### Data for this exercise
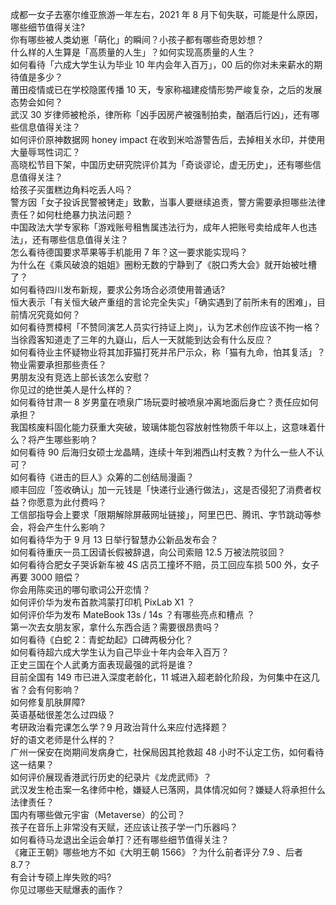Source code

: 成都一女子去塞尔维亚旅游一年左右，2021 年 8 月下旬失联，可能是什么原因，哪些细节值得关注?  
你有哪些被人类幼崽「萌化」的瞬间？小孩子都有哪些奇思妙想？  
什么样的人生算是「高质量的人生」？如何实现高质量的人生？  
如何看待「六成大学生认为毕业 10 年内会年入百万」，00 后的你对未来薪水的期待值是多少？  
莆田疫情或已在学校隐匿传播 10 天，专家称福建疫情形势严峻复杂，之后的发展态势会如何？  
武汉 30 岁律师被枪杀，律所称「凶手因房产被强制拍卖，酗酒后行凶」，还有哪些信息值得关注？  
如何评价原神数据网 honey impact 在收到米哈游警告后，去掉相关水印，并使用大量辱骂性词汇？  
高晓松节目下架，中国历史研究院评价其为「奇谈谬论，虚无历史」，还有哪些信息值得关注？  
给孩子买蛋糕边角料吃丢人吗？  
警方因「女子投诉民警被铐走」致歉，当事人要继续追责，警方需要承担哪些法律责任？如何杜绝暴力执法问题？  
中国政法大学专家称「游戏账号租售属违法行为，成年人把账号卖给成年人也违法」，还有哪些信息值得关注？  
怎么看待德国要求苹果等手机能用 7 年？这一要求能实现吗？  
为什么在《乘风破浪的姐姐》圈粉无数的宁静到了《脱口秀大会》就开始被吐槽了？  
如何看待四川发布新规，要求公务场合必须使用普通话?  
恒大表示「有关恒大破产重组的言论完全失实」「确实遇到了前所未有的困难」，目前情况究竟如何？  
如何看待贾樟柯「不赞同演艺人员实行持证上岗」，认为艺术创作应该不拘一格？  
当徐霞客知道走了三年的九嶷山，后人一天就能到达会有什么反应？  
如何看待业主怀疑物业将其加菲猫打死并吊尸示众，称「猫有九命，怕其复活」？物业需要承担那些责任？  
男朋友没有竞选上部长该怎么安慰？  
你见过的绝世美人是什么样的？  
如何看待甘肃一 8 岁男童在喷泉广场玩耍时被喷泉冲离地面后身亡？责任应如何承担？  
我国核废料固化能力获重大突破，玻璃体能包容放射性物质千年以上，这意味着什么？将产生哪些影响？  
如何看待 90 后海归女硕士龙晶睛，连续十年到湘西山村支教？为什么一些人不认可？  
如何看待《进击的巨人》众筹的二创结局漫画？  
顺丰回应「签收确认」加一元钱是「快递行业通行做法」，这是否侵犯了消费者权益？你愿意为此付费吗？  
工信部指导会上要求「限期解除屏蔽网址链接」，阿里巴巴、腾讯、字节跳动等参会，将会产生什么影响？  
如何看待华为于 9 月 13 日举行智慧办公新品发布会？  
如何看待重庆一员工因请长假被辞退，向公司索赔 12.5 万被法院驳回？  
如何看待合肥女子哭诉新车被 4S 店员工撞坏不赔，员工回应车损 500 外，女子再要 3000 赔偿？  
你会用陈奕迅的哪句歌词公开恋情？  
如何评价华为发布首款鸿蒙打印机 PixLab X1 ？  
如何评价华为发布 MateBook 13s / 14s ？有哪些亮点和槽点 ？  
第一次去女朋友家，拿什么东西合适？需要很昂贵吗？  
如何看待《白蛇 2：青蛇劫起》口碑两极分化？  
如何看待超六成大学生认为自己毕业十年内会年入百万？  
正史三国在个人武勇方面表现最强的武将是谁？  
目前全国有 149 市已进入深度老龄化，11 城进入超老龄化阶段，为何集中在这几省？会有何影响？  
如何修复肌肤屏障?  
英语基础很差怎么过四级？  
考研政治看完课怎么学？9 月政治背什么来应付选择题？  
好的语文老师是什么样的？  
广州一保安在岗期间发病身亡，社保局因其抢救超 48 小时不认定工伤，如何看待这一结果？  
如何评价展现香港武行历史的纪录片《龙虎武师》？  
武汉发生枪击案一名律师中枪，嫌疑人已落网，具体情况如何？嫌疑人将承担什么法律责任？  
国内有哪些做元宇宙（Metaverse）的公司？  
孩子在音乐上非常没有天赋，还应该让孩子学一门乐器吗？  
如何看待马龙退出全运会单打？还有哪些细节值得关注？  
《雍正王朝》哪些地方不如《大明王朝 1566》？为什么前者评分 7.9 、后者 8.7？  
有会计专硕上岸失败的吗?  
你见过哪些天赋爆表的画作？  

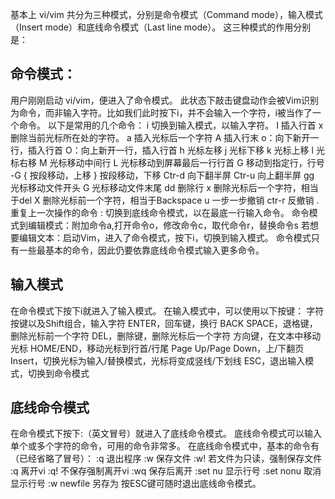 基本上 vi/vim 共分为三种模式，分别是命令模式（Command mode），输入模式（Insert mode）和底线命令模式（Last line mode）。 这三种模式的作用分别是：

## 命令模式：
用户刚刚启动 vi/vim，便进入了命令模式。
此状态下敲击键盘动作会被Vim识别为命令，而非输入字符。比如我们此时按下i，并不会输入一个字符，i被当作了一个命令。
以下是常用的几个命令：
    i 切换到输入模式，以输入字符。
    I 插入行首
    x 删除当前光标所在处的字符。
    a 插入光标后一个字符
    A 插入行末
    o：向下新开一行，插入行首
    O：向上新开一行，插入行首
    h 光标左移
    j 光标下移
    k 光标上移
    l 光标右移
    M 光标移动中间行
    L 光标移动到屏幕最后一行行首
    G 移动到指定行，行号 -G
    { 按段移动，上移
    } 按段移动，下移
    Ctr-d 向下翻半屏
    Ctr-u 向上翻半屏
    gg 光标移动文件开头
    G 光标移动文件末尾
    dd 删除行
    x 删除光标后一个字符，相当于del
    X 删除光标前一个字符，相当于Backspace
    u 一步一步撤销
    ctr-r 反撤销
    . 重复上一次操作的命令
    : 切换到底线命令模式，以在最底一行输入命令。
    命令模式到编辑模式：附加命令a,打开命令o，修改命令c，取代命令r，替换命令s
若想要编辑文本：启动Vim，进入了命令模式，按下i，切换到输入模式。
命令模式只有一些最基本的命令，因此仍要依靠底线命令模式输入更多命令。

## 输入模式
在命令模式下按下i就进入了输入模式。
在输入模式中，可以使用以下按键：
    字符按键以及Shift组合，输入字符
    ENTER，回车键，换行
    BACK SPACE，退格键，删除光标前一个字符
    DEL，删除键，删除光标后一个字符
    方向键，在文本中移动光标
    HOME/END，移动光标到行首/行尾
    Page Up/Page Down，上/下翻页
    Insert，切换光标为输入/替换模式，光标将变成竖线/下划线
    ESC，退出输入模式，切换到命令模式

## 底线命令模式
在命令模式下按下:（英文冒号）就进入了底线命令模式。
底线命令模式可以输入单个或多个字符的命令，可用的命令非常多。
在底线命令模式中，基本的命令有（已经省略了冒号）：
    :q          退出程序
    :w          保存文件
    :w!         若文件为只读，强制保存文件
    :q          离开vi
    :q!         不保存强制离开vi
    :wq         保存后离开
    :set nu     显示行号
    :set nonu   取消显示行号
    :w newfile  另存为
按ESC键可随时退出底线命令模式。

### What the task requires
Out of the records above, pull each line containing the word "删除光标前一个字符".

### Result below
    X 删除光标前一个字符，相当于Backspace
    BACK SPACE，退格键，删除光标前一个字符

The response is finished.